Further three-dimensional reconstruction of DAPI-stained
GFP-expressing biofilms revealed that DNA was concentrated
in the basal layer of the biofilm and dispersed
as plume-like structures at the top of larger
towers (Figure 2C,D,E; lower panels).
Larger structures observed in mature biofilms with
transmitted light and through GFP fluorescence were
also colocalized with the signal from Congo red (CR)
and thioflavin T (ThT). These stains are routinely used
as characteristic tests for the presence of a wide variety
of amyloid proteins, including for diagnosis and study
as in pJAM1020 but cloned into the plasmid pTA409,of disease-causing plaques formed by amyloidosis [60–63],
and in many investigations of microbial adhesion and biofilm
formation [27,64–71].
Congo red fluorescence (CRF) was used as it has been
proposed as the most sensitive and reliable method for
amyloid detection when staining with CR [60] and has
been applied to biofilm compositional studies [72]. CRF
was sharply defined and granular in appearance and was
colocalized with the large biofilm cellular clusters and
towers shown in Figure 2F,G,H. Overlays where single
GFP-producing cells are visible and images of CRF at
600× magnification (Additional file 1: Figure S3) indicated
that CR did not stain individual cells. CR-stained
biofilm aggregates were also orange-red under transmitted
light and were visible macroscopically (Figure 2I–L).
Further, green fluorescence signal was detected within
ThT-stained mature biofilms formed by a non-GFP strain
with blue excitation (Figure 2M; no signal detected in control
without ThT staining).
Haloferax volcanii undergoes morphological differentiation
during biofilm growth
The implementation of GFP for biofilm visualization led
to the unexpected observation of increased variability in
length of cellular structures within biofilms compared to
planktonic cells (Figure 3). H. volcanii DS2 cells are
known to be pleomorphic, appearing spherical, disk-like
or as short rods 1 to 3 × 2 to 3 μm in size in liquid culture
[39] (Figures 1A and 3A). However, during examination
of GFP-expressing H. volcanii H1206(pJAM1020) biofilm
cells, we observed large cellular structures composed
of long rods in chains sometimes approaching 30 μm
in length (Figure 3B,C,D). These structures were attached
to the surface and were found within developing
H1206(pJAM1020) biofilms at all observed time points
(Figure 3B,C,D; Additional file 2: Movie 1), in several
independently transformed H1206(pJAM1020) strains,
as well as in biofilms formed by H. volcanii strains that do
not have the GFP expression plasmid (H53 and H98; see
Additional file 1: Figure S2).
Further experimentation verified the relationship between
the chained long rod morphotype and biofilm formation in
the H1206(pJAM1020) strain. A culture of planktonic cells
with an average length of 1.6 μm underwent a morphological
shift during the first 12 h of biofilm formation in
replicate chamber slide wells (Figure 3E).

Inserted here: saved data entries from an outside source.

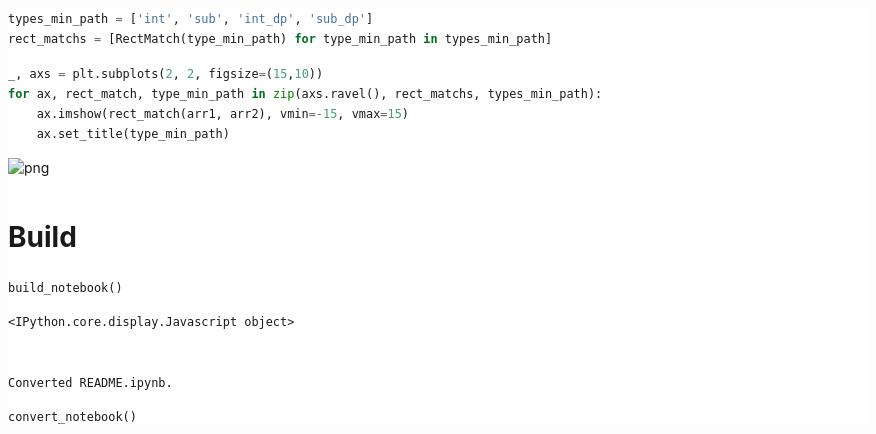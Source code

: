 
```python
types_min_path = ['int', 'sub', 'int_dp', 'sub_dp']
rect_matchs = [RectMatch(type_min_path) for type_min_path in types_min_path]
```


```python
_, axs = plt.subplots(2, 2, figsize=(15,10))
for ax, rect_match, type_min_path in zip(axs.ravel(), rect_matchs, types_min_path): 
    ax.imshow(rect_match(arr1, arr2), vmin=-15, vmax=15)
    ax.set_title(type_min_path)
```


![png](README_files/README_122_0.png)


# Build


```python
build_notebook()
```


    <IPython.core.display.Javascript object>


    Converted README.ipynb.



```python
convert_notebook()
```
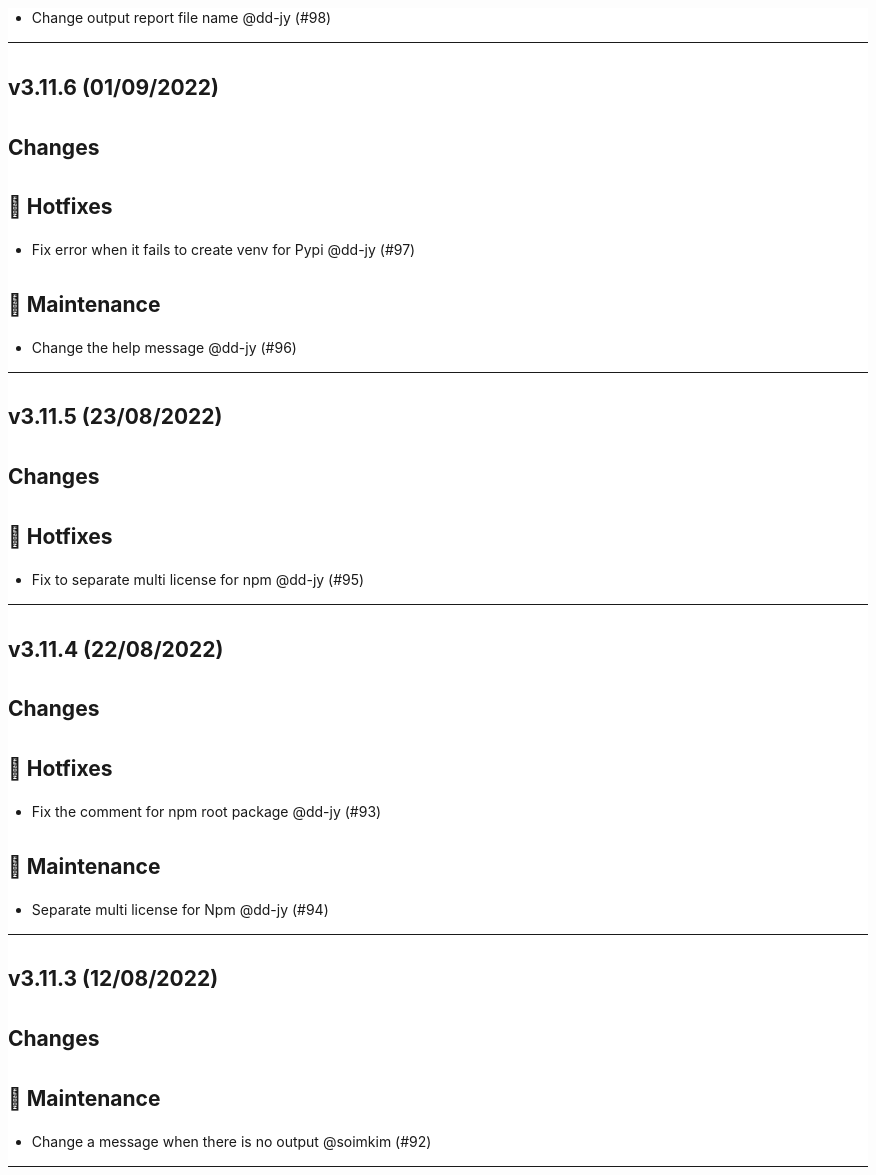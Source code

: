 - Change output report file name @dd-jy (#98)

---

## v3.11.6 (01/09/2022)
## Changes
## 🐛 Hotfixes

- Fix error when it fails to create venv for Pypi @dd-jy (#97)

## 🔧 Maintenance

- Change the help message @dd-jy (#96)

---

## v3.11.5 (23/08/2022)
## Changes
## 🐛 Hotfixes

- Fix to separate multi license for npm @dd-jy (#95)

---

## v3.11.4 (22/08/2022)
## Changes
## 🐛 Hotfixes

- Fix the comment for npm root package @dd-jy (#93)

## 🔧 Maintenance

- Separate multi license for Npm @dd-jy (#94)

---

## v3.11.3 (12/08/2022)
## Changes
## 🔧 Maintenance

- Change a message when there is no output @soimkim (#92)

---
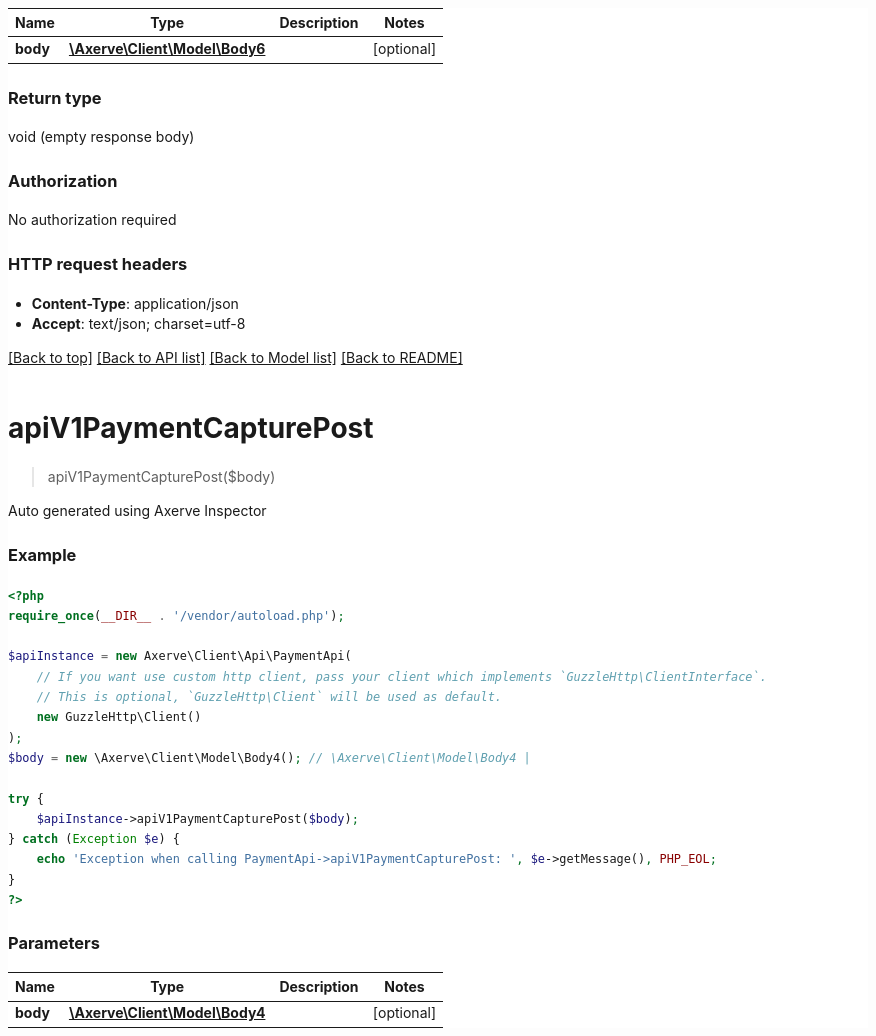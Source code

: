 Name | Type | Description  | Notes
------------- | ------------- | ------------- | -------------
 **body** | [**\Axerve\Client\Model\Body6**](../Model/Body6.md)|  | [optional]

### Return type

void (empty response body)

### Authorization

No authorization required

### HTTP request headers

 - **Content-Type**: application/json
 - **Accept**: text/json; charset=utf-8

[[Back to top]](#) [[Back to API list]](../../README.md#documentation-for-api-endpoints) [[Back to Model list]](../../README.md#documentation-for-models) [[Back to README]](../../README.md)

# **apiV1PaymentCapturePost**
> apiV1PaymentCapturePost($body)



Auto generated using Axerve Inspector

### Example
```php
<?php
require_once(__DIR__ . '/vendor/autoload.php');

$apiInstance = new Axerve\Client\Api\PaymentApi(
    // If you want use custom http client, pass your client which implements `GuzzleHttp\ClientInterface`.
    // This is optional, `GuzzleHttp\Client` will be used as default.
    new GuzzleHttp\Client()
);
$body = new \Axerve\Client\Model\Body4(); // \Axerve\Client\Model\Body4 | 

try {
    $apiInstance->apiV1PaymentCapturePost($body);
} catch (Exception $e) {
    echo 'Exception when calling PaymentApi->apiV1PaymentCapturePost: ', $e->getMessage(), PHP_EOL;
}
?>
```

### Parameters

Name | Type | Description  | Notes
------------- | ------------- | ------------- | -------------
 **body** | [**\Axerve\Client\Model\Body4**](../Model/Body4.md)|  | [optional]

The difference
in length between populations of 2,000 planktonic and
2,000 biofilm cells was statistically significant (P < 0.0001 in
unpaired t test). Cellular structures within biofilms were on
average greater than twice as long, were more variable in
size (with a standard deviation in length of 3.1 μm) and
reached a maximum length ten times greater than that
measured within the planktonic culture from which the
biofilm was derived (Figure 3E).
Haloferax volcanii exhibits social motility following
disruption of static liquid biofilms
An investigation of biofilm dynamics in static liquid began
by disrupting mature 7-day biofilms through mechanical
homogenization followed by time-lapse photography over a
reformation period. To our surprise, this led to the discovery
of rapid cellular re-aggregation and sustained coordinated
social motility (Figure 4; see Additional files 3, 4, 5, 6 and 7:
Movies 2–6). Structured cellular aggregates were visible 3 h
following homogenization, after which cell density was
incrementally concentrated within a central developing
SL-biofilm, with the surrounding medium becoming visibly
transparent after 48 h (Figure 4A). Samples were collected
from the homogenized biofilm at time zero, and from
the central biofilm and surrounding medium at 48 h.
The homogenized biofilm was composed of single
cells and cellular aggregates; after 48 h, the surrounding
medium contained few planktonic cells and the
SL-biofilm contained a high density of cells in large
aggregates. Images collected during reformation at intervals
of 3 h (Figure 4A), 10 min (Figure 4B) and
1 min (see Additional files 3 and 4: Movies 2 and 3)
captured the coordination of large filaments of cells
into dynamic web-like branches. Rippling or wave-like
streaming was observed during extension and retraction
of these structures, particularly evident at low
frame rates (e.g., see Additional file 4: Movie 3).
Social motility was also triggered by physical agitation or
partial disruption of previously undisturbed developing SLbiofilms
(see Additional files 5, 6 and 7: Movies 4, 5 and 6).
Ring-shaped SL-biofilms, whic

0/5000

จาก: -

เป็น: -

ผลลัพธ์ (ไทย) 1: [สำเนา]

คัดลอก!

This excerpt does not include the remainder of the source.